_What you need to do_
The answer must be an exact copy of every entry.

Entries supplied below:

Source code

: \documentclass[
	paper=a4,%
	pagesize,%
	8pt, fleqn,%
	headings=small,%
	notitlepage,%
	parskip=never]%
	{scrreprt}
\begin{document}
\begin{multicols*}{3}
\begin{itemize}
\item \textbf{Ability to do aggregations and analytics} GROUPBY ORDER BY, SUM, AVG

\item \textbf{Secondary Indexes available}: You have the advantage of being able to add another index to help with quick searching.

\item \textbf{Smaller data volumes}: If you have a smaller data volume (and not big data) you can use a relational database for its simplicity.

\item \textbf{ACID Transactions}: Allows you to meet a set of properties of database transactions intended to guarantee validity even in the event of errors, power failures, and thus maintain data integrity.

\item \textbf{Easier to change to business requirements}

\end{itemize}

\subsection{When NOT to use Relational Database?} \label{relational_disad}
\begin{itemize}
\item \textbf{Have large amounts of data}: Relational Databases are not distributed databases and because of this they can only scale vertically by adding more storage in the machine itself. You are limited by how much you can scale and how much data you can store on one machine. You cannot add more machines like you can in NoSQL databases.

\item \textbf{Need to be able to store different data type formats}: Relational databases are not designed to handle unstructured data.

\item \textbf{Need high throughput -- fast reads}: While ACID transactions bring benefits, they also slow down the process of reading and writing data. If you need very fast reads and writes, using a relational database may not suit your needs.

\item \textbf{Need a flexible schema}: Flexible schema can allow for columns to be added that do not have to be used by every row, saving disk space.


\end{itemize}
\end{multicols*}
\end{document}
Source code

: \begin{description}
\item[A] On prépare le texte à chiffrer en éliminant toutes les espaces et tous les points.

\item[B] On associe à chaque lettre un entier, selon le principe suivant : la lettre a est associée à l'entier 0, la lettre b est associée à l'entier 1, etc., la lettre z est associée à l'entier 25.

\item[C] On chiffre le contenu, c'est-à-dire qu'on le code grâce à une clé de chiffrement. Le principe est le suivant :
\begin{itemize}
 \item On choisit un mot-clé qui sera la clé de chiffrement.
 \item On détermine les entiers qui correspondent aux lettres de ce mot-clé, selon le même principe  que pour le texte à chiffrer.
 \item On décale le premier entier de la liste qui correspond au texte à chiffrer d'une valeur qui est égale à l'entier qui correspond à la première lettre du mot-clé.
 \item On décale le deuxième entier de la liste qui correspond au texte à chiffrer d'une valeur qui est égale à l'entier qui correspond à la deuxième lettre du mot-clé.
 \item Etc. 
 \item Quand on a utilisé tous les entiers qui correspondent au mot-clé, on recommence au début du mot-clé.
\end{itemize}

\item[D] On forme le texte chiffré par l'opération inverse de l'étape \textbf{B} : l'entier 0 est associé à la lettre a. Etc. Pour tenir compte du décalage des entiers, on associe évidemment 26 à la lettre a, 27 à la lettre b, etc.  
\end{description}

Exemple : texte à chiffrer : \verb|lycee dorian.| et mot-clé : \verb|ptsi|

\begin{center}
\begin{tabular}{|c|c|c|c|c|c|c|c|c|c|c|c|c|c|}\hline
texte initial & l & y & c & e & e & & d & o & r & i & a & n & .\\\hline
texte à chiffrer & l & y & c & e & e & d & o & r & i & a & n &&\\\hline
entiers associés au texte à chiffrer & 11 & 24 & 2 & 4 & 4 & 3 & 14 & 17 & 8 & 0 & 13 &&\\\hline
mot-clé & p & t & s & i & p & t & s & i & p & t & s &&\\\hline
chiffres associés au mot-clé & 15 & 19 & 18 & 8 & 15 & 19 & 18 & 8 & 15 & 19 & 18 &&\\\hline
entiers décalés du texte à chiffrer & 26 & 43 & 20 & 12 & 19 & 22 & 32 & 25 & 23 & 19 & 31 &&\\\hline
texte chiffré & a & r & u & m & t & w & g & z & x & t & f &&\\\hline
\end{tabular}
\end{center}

End of Entries supplied.

_Response to this task_
Source code

: \documentclass[
	paper=a4,%
	pagesize,%
	8pt, fleqn,%
	headings=small,%
	notitlepage,%
	parskip=never]%
	{scrreprt}
\begin{document}
\begin{multicols*}{3}
\begin{itemize}
\item \textbf{Ability to do aggregations and analytics} GROUPBY ORDER BY, SUM, AVG

\item \textbf{Secondary Indexes available}: You have the advantage of being able to add another index to help with quick searching.

\item \textbf{Smaller data volumes}: If you have a smaller data volume (and not big data) you can use a relational database for its simplicity.

\item \textbf{ACID Transactions}: Allows you to meet a set of properties of database transactions intended to guarantee validity even in the event of errors, power failures, and thus maintain data integrity.

\item \textbf{Easier to change to business requirements}

\end{itemize}

\subsection{When NOT to use Relational Database?} \label{relational_disad}
\begin{itemize}
\item \textbf{Have large amounts of data}: Relational Databases are not distributed databases and because of this they can only scale vertically by adding more storage in the machine itself. You are limited by how much you can scale and how much data you can store on one machine. You cannot add more machines like you can in NoSQL databases.

\item \textbf{Need to be able to store different data type formats}: Relational databases are not designed to handle unstructured data.

\item \textbf{Need high throughput -- fast reads}: While ACID transactions bring benefits, they also slow down the process of reading and writing data. If you need very fast reads and writes, using a relational database may not suit your needs.

\item \textbf{Need a flexible schema}: Flexible schema can allow for columns to be added that do not have to be used by every row, saving disk space.


\end{itemize}
\end{multicols*}
\end{document}
Source code

: \begin{description}
\item[A] On prépare le texte à chiffrer en éliminant toutes les espaces et tous les points.

\item[B] On associe à chaque lettre un entier, selon le principe suivant : la lettre a est associée à l'entier 0, la lettre b est associée à l'entier 1, etc., la lettre z est associée à l'entier 25.

\item[C] On chiffre le contenu, c'est-à-dire qu'on le code grâce à une clé de chiffrement. Le principe est le suivant :
\begin{itemize}
 \item On choisit un mot-clé qui sera la clé de chiffrement.
 \item On détermine les entiers qui correspondent aux lettres de ce mot-clé, selon le même principe  que pour le texte à chiffrer.
 \item On décale le premier entier de la liste qui correspond au texte à chiffrer d'une valeur qui est égale à l'entier qui correspond à la première lettre du mot-clé.
 \item On décale le deuxième entier de la liste qui correspond au texte à chiffrer d'une valeur qui est égale à l'entier qui correspond à la deuxième lettre du mot-clé.
 \item Etc. 
 \item Quand on a utilisé tous les entiers qui correspondent au mot-clé, on recommence au début du mot-clé.
\end{itemize}

\item[D] On forme le texte chiffré par l'opération inverse de l'étape \textbf{B} : l'entier 0 est associé à la lettre a. Etc. Pour tenir compte du décalage des entiers, on associe évidemment 26 à la lettre a, 27 à la lettre b, etc.  
\end{description}

Exemple : texte à chiffrer : \verb|lycee dorian.| et mot-clé : \verb|ptsi|

\begin{center}
\begin{tabular}{|c|c|c|c|c|c|c|c|c|c|c|c|c|c|}\hline
texte initial & l & y & c & e & e & & d & o & r & i & a & n & .\\\hline
texte à chiffrer & l & y & c & e & e & d & o & r & i & a & n &&\\\hline
entiers associés au texte à chiffrer & 11 & 24 & 2 & 4 & 4 & 3 & 14 & 17 & 8 & 0 & 13 &&\\\hline
mot-clé & p & t & s & i & p & t & s & i & p & t & s &&\\\hline
chiffres associés au mot-clé & 15 & 19 & 18 & 8 & 15 & 19 & 18 & 8 & 15 & 19 & 18 &&\\\hline
entiers décalés du texte à chiffrer & 26 & 43 & 20 & 12 & 19 & 22 & 32 & 25 & 23 & 19 & 31 &&\\\hline
texte chiffré & a & r & u & m & t & w & g & z & x & t & f &&\\\hline
\end{tabular}
\end{center}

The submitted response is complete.